In fact, a recent survey over at www.freelancermap.com shows that the majority of freelancers work more hours than they previously did as employees. To be a successful freelancer, you need to be able to cope with your workload and find that perfect balance between working too little and far too much. Here are a few tips for finding that golden middle.
1) Learn to say no
Learning to refuse projects is not the first thing that pops into the mind of most people when considering the skillset needed to be a great freelancer. However, knowing how and when to say no is vital for coping with your workload. When given the opportunity, you should always try to pick a project that you feel excited about. Taking mediocre projects just because you need the money is bound to happen now and then, but overworking can hurt your career badly. Turning in sloppy work because you had too little time on your hands is definitely not going to do you any favors either. So be realistic about how much work you can actually do and stick to that amount.
2) Set priorities
When working on multiple projects setting your priorities correctly can mean all the difference in the world. The most urgent tasks are the ones that are due earliest.
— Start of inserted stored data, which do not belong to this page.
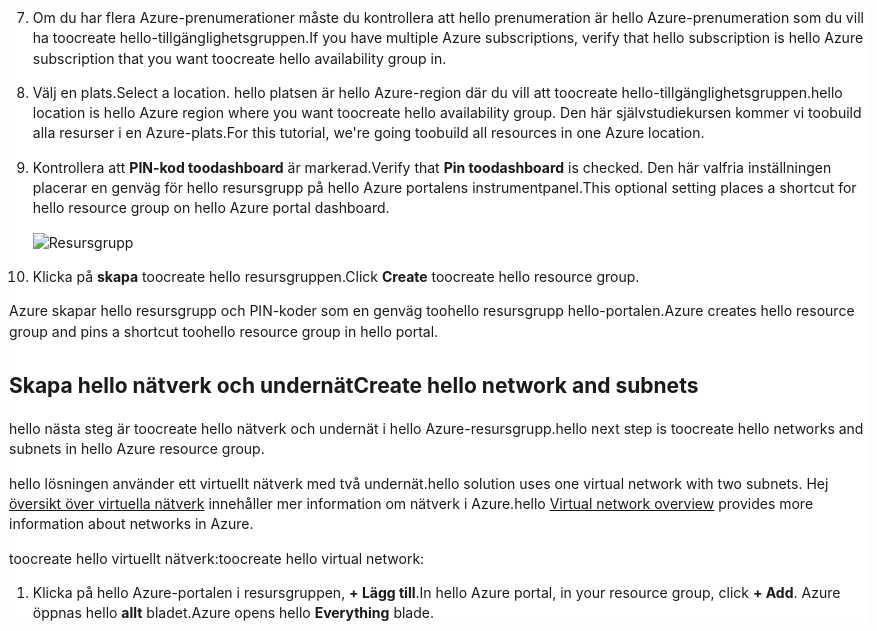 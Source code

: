 7. <span data-ttu-id="e1703-126">Om du har flera Azure-prenumerationer måste du kontrollera att hello prenumeration är hello Azure-prenumeration som du vill ha toocreate hello-tillgänglighetsgruppen.</span><span class="sxs-lookup"><span data-stu-id="e1703-126">If you have multiple Azure subscriptions, verify that hello subscription is hello Azure subscription that you want toocreate hello availability group in.</span></span>
8. <span data-ttu-id="e1703-127">Välj en plats.</span><span class="sxs-lookup"><span data-stu-id="e1703-127">Select a location.</span></span> <span data-ttu-id="e1703-128">hello platsen är hello Azure-region där du vill att toocreate hello-tillgänglighetsgruppen.</span><span class="sxs-lookup"><span data-stu-id="e1703-128">hello location is hello Azure region where you want toocreate hello availability group.</span></span> <span data-ttu-id="e1703-129">Den här självstudiekursen kommer vi toobuild alla resurser i en Azure-plats.</span><span class="sxs-lookup"><span data-stu-id="e1703-129">For this tutorial, we're going toobuild all resources in one Azure location.</span></span>
9. <span data-ttu-id="e1703-130">Kontrollera att **PIN-kod toodashboard** är markerad.</span><span class="sxs-lookup"><span data-stu-id="e1703-130">Verify that **Pin toodashboard** is checked.</span></span> <span data-ttu-id="e1703-131">Den här valfria inställningen placerar en genväg för hello resursgrupp på hello Azure portalens instrumentpanel.</span><span class="sxs-lookup"><span data-stu-id="e1703-131">This optional setting places a shortcut for hello resource group on hello Azure portal dashboard.</span></span>

   ![Resursgrupp](./media/virtual-machines-windows-portal-sql-availability-group-tutorial/01-resourcegroup.png)

10. <span data-ttu-id="e1703-133">Klicka på **skapa** toocreate hello resursgruppen.</span><span class="sxs-lookup"><span data-stu-id="e1703-133">Click **Create** toocreate hello resource group.</span></span>

<span data-ttu-id="e1703-134">Azure skapar hello resursgrupp och PIN-koder som en genväg toohello resursgrupp hello-portalen.</span><span class="sxs-lookup"><span data-stu-id="e1703-134">Azure creates hello resource group and pins a shortcut toohello resource group in hello portal.</span></span>

## <a name="create-hello-network-and-subnets"></a><span data-ttu-id="e1703-135">Skapa hello nätverk och undernät</span><span class="sxs-lookup"><span data-stu-id="e1703-135">Create hello network and subnets</span></span>
<span data-ttu-id="e1703-136">hello nästa steg är toocreate hello nätverk och undernät i hello Azure-resursgrupp.</span><span class="sxs-lookup"><span data-stu-id="e1703-136">hello next step is toocreate hello networks and subnets in hello Azure resource group.</span></span>

<span data-ttu-id="e1703-137">hello lösningen använder ett virtuellt nätverk med två undernät.</span><span class="sxs-lookup"><span data-stu-id="e1703-137">hello solution uses one virtual network with two subnets.</span></span> <span data-ttu-id="e1703-138">Hej [översikt över virtuella nätverk](../../../virtual-network/virtual-networks-overview.md) innehåller mer information om nätverk i Azure.</span><span class="sxs-lookup"><span data-stu-id="e1703-138">hello [Virtual network overview](../../../virtual-network/virtual-networks-overview.md) provides more information about networks in Azure.</span></span>

<span data-ttu-id="e1703-139">toocreate hello virtuellt nätverk:</span><span class="sxs-lookup"><span data-stu-id="e1703-139">toocreate hello virtual network:</span></span>

1. <span data-ttu-id="e1703-140">Klicka på hello Azure-portalen i resursgruppen, **+ Lägg till**.</span><span class="sxs-lookup"><span data-stu-id="e1703-140">In hello Azure portal, in your resource group, click **+ Add**.</span></span> <span data-ttu-id="e1703-141">Azure öppnas hello **allt** bladet.</span><span class="sxs-lookup"><span data-stu-id="e1703-141">Azure opens hello **Everything** blade.</span></span>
In order to not rush things right before the deadline, always prioritize projects that have to be completed first. The second most important aspect is going to be the task’s size. Large projects are intimidating and it’s easy to fall into the trap of postponing them. Breaking them down into a list of smaller tasks and possibly assigning each task an estimated value will do wonders for coping with your workload.
3) Communicate your schedule
Sooner or later most of you are going to face that client who seems to think that you can work 10 hours a day, 7 days a week just for him. When faced with an overwhelming workload the worst thing you can do is just grit your teeth and go through with it. Again, rushing your work and producing low-quality results will never be worth it in the long run. So take the reasonable path instead and communicate with your clients. Explain to them that you work on other projects or that you can’t realistically manage what they want from you in the given time. But don’t stop there, make a counter proposal. Show your potential clients that you want to work for them by offering a reduction of the workload or a deadline extension.
4) Avoid distractions
Last, but not least it’s those two words you hear most often but are always easier said than done – avoid distractions. Especially when working from home, time-consuming dangers lurk around every corner. There are plenty of ways to keep you from procrastinating, but there will always be something you can spend your time on other than work. Ultimately, the best way to avoid putting off your work and getting distracted is to simply really like what you do. Think about why you got into freelancing in the first place and keep your eyes on the goal. Pick great, interesting projects which can take your business further and keep you motivated. Being in love with your work is really the greatest way to avoid distractions and cope with your workload.